When a user logs in, the website sends back a session cookie which is stored (using localStorage) on the user's browser.
However, this cookie can too easily be stolen and used to replay the session from another machine. I notice that other sites, like Gmail for example, have much stronger mechanisms in place to ensure that just copying a cookie won't allow you access to that session.
What are these mechanisms and are there ways for small companies or single developers to use them as well?
We ran into a similar issue. How do you store client-side data securely?

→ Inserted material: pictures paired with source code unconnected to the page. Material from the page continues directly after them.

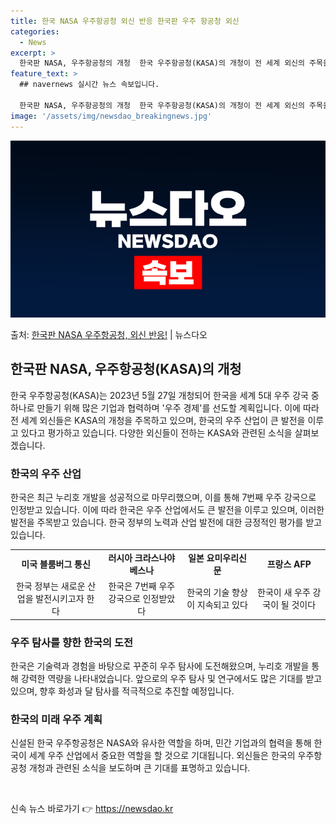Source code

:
 ```yaml
---
title: 한국 NASA 우주항공청 외신 반응 한국판 우주 항공청 외신
categories:
  - News
excerpt: >
  한국판 NASA, 우주항공청의 개청  한국 우주항공청(KASA)의 개청이 전 세계 외신의 주목을 받고 있습니…
feature_text: >
  ## navernews 실시간 뉴스 속보입니다.

  한국판 NASA, 우주항공청의 개청  한국 우주항공청(KASA)의 개청이 전 세계 외신의 주목을 받고 있습니…
image: '/assets/img/newsdao_breakingnews.jpg'
---
```


![뉴스다오 속보](/assets/img/newsdao_breakingnews.jpg)

<p>출처: <a href="https://newsdao.kr/4562" rel="dofollow">한국판 NASA 우주항공청, 외신 반응!</a> | 뉴스다오</p>

<h2 data-ke-size="size26">한국판 NASA, 우주항공청(KASA)의 개청</h2>
<p data-ke-size="size16">한국 우주항공청(KASA)는 2023년 5월 27일 개청되어 한국을 세계 5대 우주 강국 중 하나로 만들기 위해 많은 기업과 협력하며 '우주 경제'를 선도할 계획입니다. 이에 따라 전 세계 외신들은 KASA의 개청을 주목하고 있으며, 한국의 우주 산업이 큰 발전을 이루고 있다고 평가하고 있습니다. 다양한 외신들이 전하는 KASA와 관련된 소식을 살펴보겠습니다.</p>

<h3>한국의 우주 산업</h3>
<p data-ke-size="size16">한국은 최근 누리호 개발을 성공적으로 마무리했으며, 이를 통해 7번째 우주 강국으로 인정받고 있습니다. 이에 따라 한국은 우주 산업에서도 큰 발전을 이루고 있으며, 이러한 발전을 주목받고 있습니다. 한국 정부의 노력과 산업 발전에 대한 긍정적인 평가를 받고 있습니다.</p>
<table>
<tbody>
<tr>
<td style="text-align: center; height: 17px;"><b>미국 블룸버그 통신</b></td>
<td style="text-align: center; height: 17px;"><b>러시아 크라스나야 베스나</b></td>
<td style="text-align: center; height: 17px;"><b>일본 요미우리신문</b></td>
<td style="text-align: center; height: 17px;"><b>프랑스 AFP</b></td>
</tr>
<tr>
<td style="text-align: center; height: 17px;">한국 정부는 새로운 산업을 발전시키고자 한다</td>
<td style="text-align: center; height: 17px;">한국은 7번째 우주 강국으로 인정받았다</td>
<td style="text-align: center; height: 17px;">한국의 기술 향상이 지속되고 있다</td>
<td style="text-align: center; height: 17px;">한국이 새 우주 강국이 될 것이다</td>
</tr>
</tbody>
</table>

<h3>우주 탐사를 향한 한국의 도전</h3>
<p data-ke-size="size16">한국은 기술력과 경험을 바탕으로 꾸준히 우주 탐사에 도전해왔으며, 누리호 개발을 통해 강력한 역량을 나타내었습니다. 앞으로의 우주 탐사 및 연구에서도 많은 기대를 받고 있으며, 향후 화성과 달 탐사를 적극적으로 추진할 예정입니다.</p>

<h3>한국의 미래 우주 계획</h3>
<p data-ke-size="size16">신설된 한국 우주항공청은 NASA와 유사한 역할을 하며, 민간 기업과의 협력을 통해 한국이 세계 우주 산업에서 중요한 역할을 할 것으로 기대됩니다. 외신들은 한국의 우주항공청 개청과 관련된 소식을 보도하며 큰 기대를 표명하고 있습니다.</p>

<p data-ke-size="size16">&nbsp;</p> 

신속 뉴스 바로가기 👉 <a href="https://newsdao.kr" rel="dofollow">https://newsdao.kr</a>



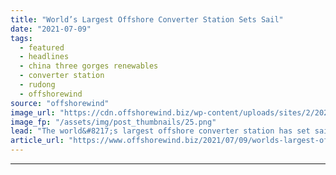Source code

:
 ```yaml
---
title: "World’s Largest Offshore Converter Station Sets Sail"
date: "2021-07-09"
tags: 
  - featured
  - headlines
  - china three gorges renewables
  - converter station
  - rudong
  - offshorewind
source: "offshorewind"
image_url: "https://cdn.offshorewind.biz/wp-content/uploads/sites/2/2021/07/09094003/Worlds-Largest-Offshore-Converter-Station-Sets-Sail.png"
image_fp: "/assets/img/post_thumbnails/25.png"
lead: "The world&#8217;s largest offshore converter station has set sail from Nantong and is en"
article_url: "https://www.offshorewind.biz/2021/07/09/worlds-largest-offshore-converter-station-sets-sail/"
---
```


---
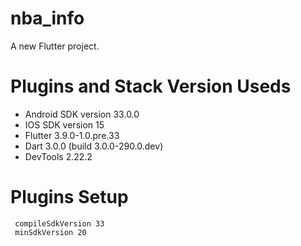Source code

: # nba_info

A new Flutter project.


# Plugins and Stack Version Useds
- Android SDK version 33.0.0
- IOS SDK version 15
- Flutter 3.9.0-1.0.pre.33
- Dart 3.0.0 (build 3.0.0-290.0.dev)
- DevTools 2.22.2

# Plugins Setup
   ```
    compileSdkVersion 33
    minSdkVersion 20
   ```
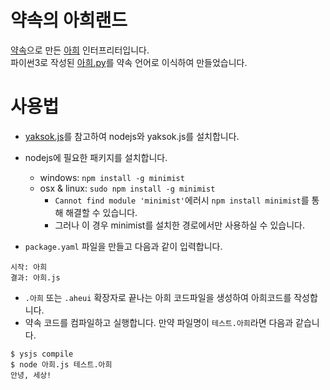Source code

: # 약속의 아희랜드
[약속](http://yaksok.org)으로 만든 [아희](https://aheui.github.io/) 인터프리터입니다.
<br>파이썬3로 작성된 [아희.py](https://github.com/op06072/The-Promised-AheuiLand/blob/master/아희.py)를 약속 언어로 이식하여 만들었습니다.

# 사용법
* [yaksok.js](https://github.com/yaksok/yaksok.js)를 참고하여 nodejs와 yaksok.js를 설치합니다.

* nodejs에 필요한 패키지를 설치합니다.
  - windows: ```npm install -g minimist```
  - osx & linux: ```sudo npm install -g minimist```
    + ```Cannot find module 'minimist'```에러시 ```npm install minimist```를 통해 해결할 수 있습니다.
    + 그러나 이 경우 minimist를 설치한 경로에서만 사용하실 수 있습니다.

* ```package.yaml``` 파일을 만들고 다음과 같이 입력합니다.
```
시작: 아희
결과: 아희.js
```
* ```.아희``` 또는 ```.aheui``` 확장자로 끝나는 아희 코드파일을 생성하여 아희코드를 작성합니다.
* 약속 코드를 컴파일하고 실행합니다. 만약 파일명이 ```테스트.아희```라면 다음과 같습니다.
```
$ ysjs compile
$ node 아희.js 테스트.아희
안녕, 세상!
```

We ended up going with HttpOnly cookie that contains a UUID and an additional copy of that UUID (stored in localStorage). Every request, the user has to send both the UUID and the cookie back to the server, and the server will verify that the UUID match. I think this is how OWASP's double submit cookie works.
Essentially, the attacker needs to access the cookie and localStorage.
Here are a few ideas:
Always use https - and https only cookies.
Save the cookie in a storage system (nosql/cache system/db) and set it a TTL(expiry).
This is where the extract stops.